Nan Goldin et moi, nous nous étions déjà rencontrées mais nous n’étions pas proches. Un peu plus d’un an après le début de ces actions, nous avons pris rendez-vous pour discuter d’un autre cas de philanthropie toxique dans le monde de l’art. À cette occasion, j’ai remercié Nan Goldin pour son militantisme et elle m’a dit qu’elle avait tout documenté. J’ai trouvé cela formidable car je pense qu’il est important que l’histoire soit documentée, que de tels moments soient enregistrés. Et j’avais l’impression qu’à travers ses actions elle était à l’origine d’un vrai changement de paradigme dans le monde de la culture.

Elle m’a dit qu’elle était à la recherche de producteurs pour rejoindre le projet, je n’ai pas arrêté d’y penser. Je lui ai ensuite demandé si elle avait aussi besoin d’une réalisatrice et elle m’a répondu par l’affirmative. Nous avons donc décidé de nous revoir.
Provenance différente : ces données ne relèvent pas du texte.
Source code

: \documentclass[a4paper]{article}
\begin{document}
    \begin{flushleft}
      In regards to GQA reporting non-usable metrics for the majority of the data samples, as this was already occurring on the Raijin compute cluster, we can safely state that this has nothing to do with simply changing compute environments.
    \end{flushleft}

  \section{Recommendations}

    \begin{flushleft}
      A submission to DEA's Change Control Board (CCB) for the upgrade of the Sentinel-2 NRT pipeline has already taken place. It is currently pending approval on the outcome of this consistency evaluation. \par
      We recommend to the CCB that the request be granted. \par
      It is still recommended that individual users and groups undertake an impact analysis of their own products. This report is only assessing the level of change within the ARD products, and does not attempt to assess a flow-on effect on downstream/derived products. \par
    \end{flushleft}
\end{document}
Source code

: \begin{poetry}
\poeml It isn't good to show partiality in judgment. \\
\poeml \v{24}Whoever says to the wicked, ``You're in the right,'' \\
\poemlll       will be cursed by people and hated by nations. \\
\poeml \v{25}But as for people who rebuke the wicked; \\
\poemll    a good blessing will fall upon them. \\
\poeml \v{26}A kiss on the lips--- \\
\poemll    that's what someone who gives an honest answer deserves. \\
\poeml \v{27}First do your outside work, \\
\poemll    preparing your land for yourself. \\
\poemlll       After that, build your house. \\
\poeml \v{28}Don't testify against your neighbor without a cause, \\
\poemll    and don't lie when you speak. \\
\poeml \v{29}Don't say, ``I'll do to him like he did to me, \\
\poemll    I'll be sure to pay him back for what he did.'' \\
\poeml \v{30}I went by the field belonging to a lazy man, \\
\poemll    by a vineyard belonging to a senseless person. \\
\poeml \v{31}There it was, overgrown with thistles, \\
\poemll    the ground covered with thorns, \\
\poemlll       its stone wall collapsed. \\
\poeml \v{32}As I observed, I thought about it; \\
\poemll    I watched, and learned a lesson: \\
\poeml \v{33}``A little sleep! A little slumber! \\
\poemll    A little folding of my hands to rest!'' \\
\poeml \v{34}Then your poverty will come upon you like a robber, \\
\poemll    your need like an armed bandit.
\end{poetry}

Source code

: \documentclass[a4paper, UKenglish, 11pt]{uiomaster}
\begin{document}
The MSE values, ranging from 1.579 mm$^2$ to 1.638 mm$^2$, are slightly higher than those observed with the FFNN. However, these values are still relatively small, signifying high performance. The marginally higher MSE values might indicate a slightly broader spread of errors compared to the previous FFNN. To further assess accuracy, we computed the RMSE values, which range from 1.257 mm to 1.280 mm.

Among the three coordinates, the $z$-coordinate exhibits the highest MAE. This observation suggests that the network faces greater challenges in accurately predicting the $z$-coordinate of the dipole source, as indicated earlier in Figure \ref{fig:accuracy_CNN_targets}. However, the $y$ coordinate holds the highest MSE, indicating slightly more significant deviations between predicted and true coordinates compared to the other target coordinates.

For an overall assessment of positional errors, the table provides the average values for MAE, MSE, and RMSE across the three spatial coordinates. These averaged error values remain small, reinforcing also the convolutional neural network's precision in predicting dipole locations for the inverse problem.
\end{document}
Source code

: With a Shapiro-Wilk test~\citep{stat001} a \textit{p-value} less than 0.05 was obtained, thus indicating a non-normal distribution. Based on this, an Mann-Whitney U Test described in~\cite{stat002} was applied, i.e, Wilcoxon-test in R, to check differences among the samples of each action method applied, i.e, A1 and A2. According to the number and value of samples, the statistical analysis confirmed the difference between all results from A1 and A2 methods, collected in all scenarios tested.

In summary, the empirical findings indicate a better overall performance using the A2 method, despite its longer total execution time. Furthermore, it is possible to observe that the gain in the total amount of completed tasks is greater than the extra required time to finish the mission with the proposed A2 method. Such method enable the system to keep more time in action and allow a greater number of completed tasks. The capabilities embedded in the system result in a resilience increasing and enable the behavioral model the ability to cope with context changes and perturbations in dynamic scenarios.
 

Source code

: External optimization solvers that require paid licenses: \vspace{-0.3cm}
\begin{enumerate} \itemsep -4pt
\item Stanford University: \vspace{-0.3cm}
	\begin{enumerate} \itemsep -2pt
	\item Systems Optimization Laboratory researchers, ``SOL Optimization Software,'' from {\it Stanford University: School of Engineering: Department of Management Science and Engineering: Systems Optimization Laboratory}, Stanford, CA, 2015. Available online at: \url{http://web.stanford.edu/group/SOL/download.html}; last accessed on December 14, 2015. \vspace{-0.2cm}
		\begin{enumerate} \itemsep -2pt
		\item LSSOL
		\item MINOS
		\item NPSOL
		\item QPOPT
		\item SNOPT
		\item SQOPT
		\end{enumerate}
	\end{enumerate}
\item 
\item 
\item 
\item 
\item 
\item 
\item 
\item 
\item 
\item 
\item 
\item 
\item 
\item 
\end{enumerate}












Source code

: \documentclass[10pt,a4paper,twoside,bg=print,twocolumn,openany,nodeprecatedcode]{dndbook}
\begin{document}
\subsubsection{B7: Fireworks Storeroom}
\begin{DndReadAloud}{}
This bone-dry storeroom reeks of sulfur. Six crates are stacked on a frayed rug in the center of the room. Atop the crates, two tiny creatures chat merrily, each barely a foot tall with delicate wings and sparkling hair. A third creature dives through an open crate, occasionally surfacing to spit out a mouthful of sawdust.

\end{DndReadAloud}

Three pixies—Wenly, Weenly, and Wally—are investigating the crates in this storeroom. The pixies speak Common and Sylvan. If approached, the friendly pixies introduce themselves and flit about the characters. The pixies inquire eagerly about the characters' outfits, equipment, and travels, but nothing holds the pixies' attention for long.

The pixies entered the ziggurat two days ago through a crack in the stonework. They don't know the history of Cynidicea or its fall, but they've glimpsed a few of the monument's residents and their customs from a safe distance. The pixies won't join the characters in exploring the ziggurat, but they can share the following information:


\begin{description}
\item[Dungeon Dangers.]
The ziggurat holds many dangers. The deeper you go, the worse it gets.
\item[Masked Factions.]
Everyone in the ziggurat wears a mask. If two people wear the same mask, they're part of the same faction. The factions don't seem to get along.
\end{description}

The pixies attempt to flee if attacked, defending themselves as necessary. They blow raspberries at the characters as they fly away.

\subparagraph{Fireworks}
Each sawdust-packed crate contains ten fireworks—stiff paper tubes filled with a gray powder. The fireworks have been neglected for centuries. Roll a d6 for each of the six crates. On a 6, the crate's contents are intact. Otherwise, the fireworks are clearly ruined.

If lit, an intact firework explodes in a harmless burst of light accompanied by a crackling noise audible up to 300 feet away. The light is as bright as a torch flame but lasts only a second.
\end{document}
Comment s’est déroulée cette deuxième prise de contact ?

Je suis arrivée en retard et complètement trempée à ce rendez-vous en raison d’un énorme orage. Une fois chez elle, je lui ai dit que j’avais besoin de me changer, car mes vêtements étaient mouillés. Je me suis retrouvée dans sa salle de bains, en train d’enfiler un de ses tee-shirts, et là nous avons commencé à parler. Elle m’a raconté l’exposition qu’elle avait organisée au plus fort de l’épidémie de sida, en 1989 [que l’on voit à travers des images d’archives dans le documentaire]. J’ai été immédiatement hantée par le titre de cette exposition : “Witnesses : Against our Disparition” [“Témoins contre notre disparition”]. C’est à la fois d’une grande poésie, mais c’est aussi un geste de défi. Cela voulait dire en substance : “Nous assistons à notre disparition et nous nous y opposons.”